Jak sami zdążyliście się już zorientować ostatnimi czasy co raz częściej poruszam na blogu tematykę prawa karnego. Jeśli jeszcze nie czytaliście to zachęcam – Hodowca hodowcy wilkiem, hodowca hodowcy strykiem czyli przykład Gosi J. oraz wielu innych
Dziś na moim blogu publikuje gościnny wpis Kasi Szawdylas-Wasielewskiej w tematyce dokonywania zmian w zdjęciach naszych pupili. Od strony prawa cywilnego opowiadała już na moim blogu mec. Karolina Sawicka – Wizerunek psa na zdjęciach, ochrona zdjęć hodowcy, czyli wywiad z adw. Karoliną Sawicką autorką bloga Prawy Profil
Tym razem postanowiłam przedstawić temat od strony karnej. Ale! Nim przejdziemy do wpisu Kasi trzeba Wam ją przedstawić 🙂
Kasia podobnie jak ja jest członkiem Związku Kynologicznego w Polsce oraz hodowcą rasy sznaucer miniaturowy. Kasia jest również z wykształcenia prawnikiem – z uwagi na wcześniej wykonywany zawód znacznie bardziej leży jej prawo karne niż mnie 🙂
Nasze drogi skrzyżowały się dzięki wspólnej znajomej również hodowcy.
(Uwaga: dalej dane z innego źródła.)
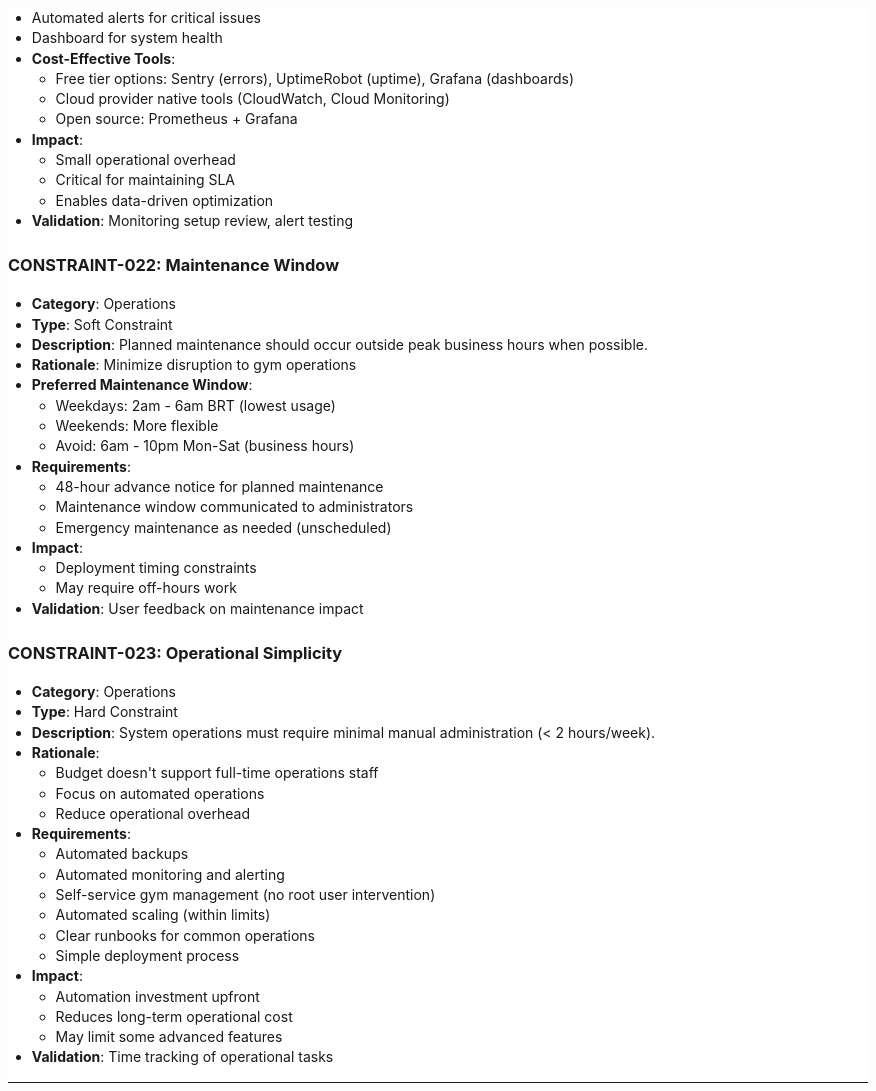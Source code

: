   - Automated alerts for critical issues
  - Dashboard for system health
- **Cost-Effective Tools**:
  - Free tier options: Sentry (errors), UptimeRobot (uptime), Grafana (dashboards)
  - Cloud provider native tools (CloudWatch, Cloud Monitoring)
  - Open source: Prometheus + Grafana
- **Impact**:
  - Small operational overhead
  - Critical for maintaining SLA
  - Enables data-driven optimization
- **Validation**: Monitoring setup review, alert testing

### CONSTRAINT-022: Maintenance Window
- **Category**: Operations
- **Type**: Soft Constraint
- **Description**: Planned maintenance should occur outside peak business hours when possible.
- **Rationale**: Minimize disruption to gym operations
- **Preferred Maintenance Window**:
  - Weekdays: 2am - 6am BRT (lowest usage)
  - Weekends: More flexible
  - Avoid: 6am - 10pm Mon-Sat (business hours)
- **Requirements**:
  - 48-hour advance notice for planned maintenance
  - Maintenance window communicated to administrators
  - Emergency maintenance as needed (unscheduled)
- **Impact**:
  - Deployment timing constraints
  - May require off-hours work
- **Validation**: User feedback on maintenance impact

### CONSTRAINT-023: Operational Simplicity
- **Category**: Operations
- **Type**: Hard Constraint
- **Description**: System operations must require minimal manual administration (< 2 hours/week).
- **Rationale**:
  - Budget doesn't support full-time operations staff
  - Focus on automated operations
  - Reduce operational overhead
- **Requirements**:
  - Automated backups
  - Automated monitoring and alerting
  - Self-service gym management (no root user intervention)
  - Automated scaling (within limits)
  - Clear runbooks for common operations
  - Simple deployment process
- **Impact**:
  - Automation investment upfront
  - Reduces long-term operational cost
  - May limit some advanced features
- **Validation**: Time tracking of operational tasks

---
Oddaje głos, a raczej pióro Kasi…
***
Ile wspólnego może mieć hodowca z oszustwem przy użyciu programów do edycji grafiki rastrowej?
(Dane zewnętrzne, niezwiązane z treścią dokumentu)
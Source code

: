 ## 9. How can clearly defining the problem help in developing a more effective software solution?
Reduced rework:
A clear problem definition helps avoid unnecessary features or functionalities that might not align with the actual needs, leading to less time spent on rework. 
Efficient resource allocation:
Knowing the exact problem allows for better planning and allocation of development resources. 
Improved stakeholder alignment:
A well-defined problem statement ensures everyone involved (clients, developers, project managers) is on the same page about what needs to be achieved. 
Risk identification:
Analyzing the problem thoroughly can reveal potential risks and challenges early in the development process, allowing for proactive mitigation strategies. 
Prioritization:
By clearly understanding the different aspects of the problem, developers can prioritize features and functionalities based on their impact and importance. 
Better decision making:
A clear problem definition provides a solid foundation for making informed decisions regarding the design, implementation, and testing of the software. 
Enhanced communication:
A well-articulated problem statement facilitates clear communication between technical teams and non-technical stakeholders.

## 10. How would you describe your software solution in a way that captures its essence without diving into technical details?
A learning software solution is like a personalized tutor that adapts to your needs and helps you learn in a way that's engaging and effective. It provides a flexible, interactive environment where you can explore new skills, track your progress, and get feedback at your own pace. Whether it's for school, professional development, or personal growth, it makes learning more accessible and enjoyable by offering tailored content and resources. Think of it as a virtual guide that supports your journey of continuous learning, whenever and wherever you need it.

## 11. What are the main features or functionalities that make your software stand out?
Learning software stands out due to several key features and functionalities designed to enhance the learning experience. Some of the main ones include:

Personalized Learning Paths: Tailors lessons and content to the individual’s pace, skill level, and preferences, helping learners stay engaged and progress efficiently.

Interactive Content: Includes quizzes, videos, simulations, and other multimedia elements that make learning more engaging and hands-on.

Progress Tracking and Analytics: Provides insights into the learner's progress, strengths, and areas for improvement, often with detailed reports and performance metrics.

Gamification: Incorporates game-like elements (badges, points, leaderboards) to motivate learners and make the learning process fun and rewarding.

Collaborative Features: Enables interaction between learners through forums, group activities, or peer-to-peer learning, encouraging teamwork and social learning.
Otóż czasem całkiem sporo, nawet nie zdając sobie do końca z tego sprawy. Od razu kojarzy się cytat z molierowskiej sztuki „Mieszczanin szlachcicem”:
U licha! Już przeszło czterdzieści lat mówię prozą nic o tym nie wiedząc.
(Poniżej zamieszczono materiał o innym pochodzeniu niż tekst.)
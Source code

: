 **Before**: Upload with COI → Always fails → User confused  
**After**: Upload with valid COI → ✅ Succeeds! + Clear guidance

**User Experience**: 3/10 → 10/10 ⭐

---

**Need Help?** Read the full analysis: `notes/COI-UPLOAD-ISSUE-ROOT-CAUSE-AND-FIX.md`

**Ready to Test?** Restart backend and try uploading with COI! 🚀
Zaraz wyjaśnię, skąd to skojarzenie i o co chodzi z tą grafiką rastrową.
Otóż większość nas – psiarzy, hodowców kocha swoje zwierzaki i chce prezentować je jak najlepiej. Uwielbiamy je fotografować, pokazywać – i to jest super. Także reklamowanie swoich miotów i wystawianie do sprzedaży szczeniąt na pośrednictwem profili w mediach społecznościowych lub stron internetowych hodowli jest dziś chyba najbardziej popularną formą docierania do klienta, budowania marki oraz prowadzenia sprzedaży.
Bywa, że czasem nie jesteśmy zadowoleni z wykonanego zdjęcia i chcemy je poprawić, innym razem – uczynić piękniejszym. Służą do tego różnego rodzaju filtry znajdujące się w naszych smartfonach.
Co jednak, kiedy do poprawiania zdjęcia użyjemy programu umożliwiającego obróbkę grafiki i wygładzimy falujący włos, poprawimy kątowanie, wydłużymy albo skrócimy psa, poprawimy głowę czy kłąb?
Jeśli robimy to dla siebie, to nasza sprawa, ale jeśli taki zmieniony wizerunek wstawiamy do sieci w celu sprzedaży poprawianego zwierzaka, to w mojej opinii może to wyczerpywać znamiona oszustwa, czyli przestępstwa z art. 286 § 1 kodeksu karnego. Brzmi on następująco:
Kto, w celu osiągnięcia korzyści majątkowej, doprowadza inną osobę do niekorzystnego rozporządzenia własnym lub cudzym mieniem za pomocą wprowadzenia jej w błąd albo wyzyskania błędu lub niezdolności do należytego pojmowania przedsiębranego działania, podlega karze pozbawienia wolności od 6 miesięcy do lat 8.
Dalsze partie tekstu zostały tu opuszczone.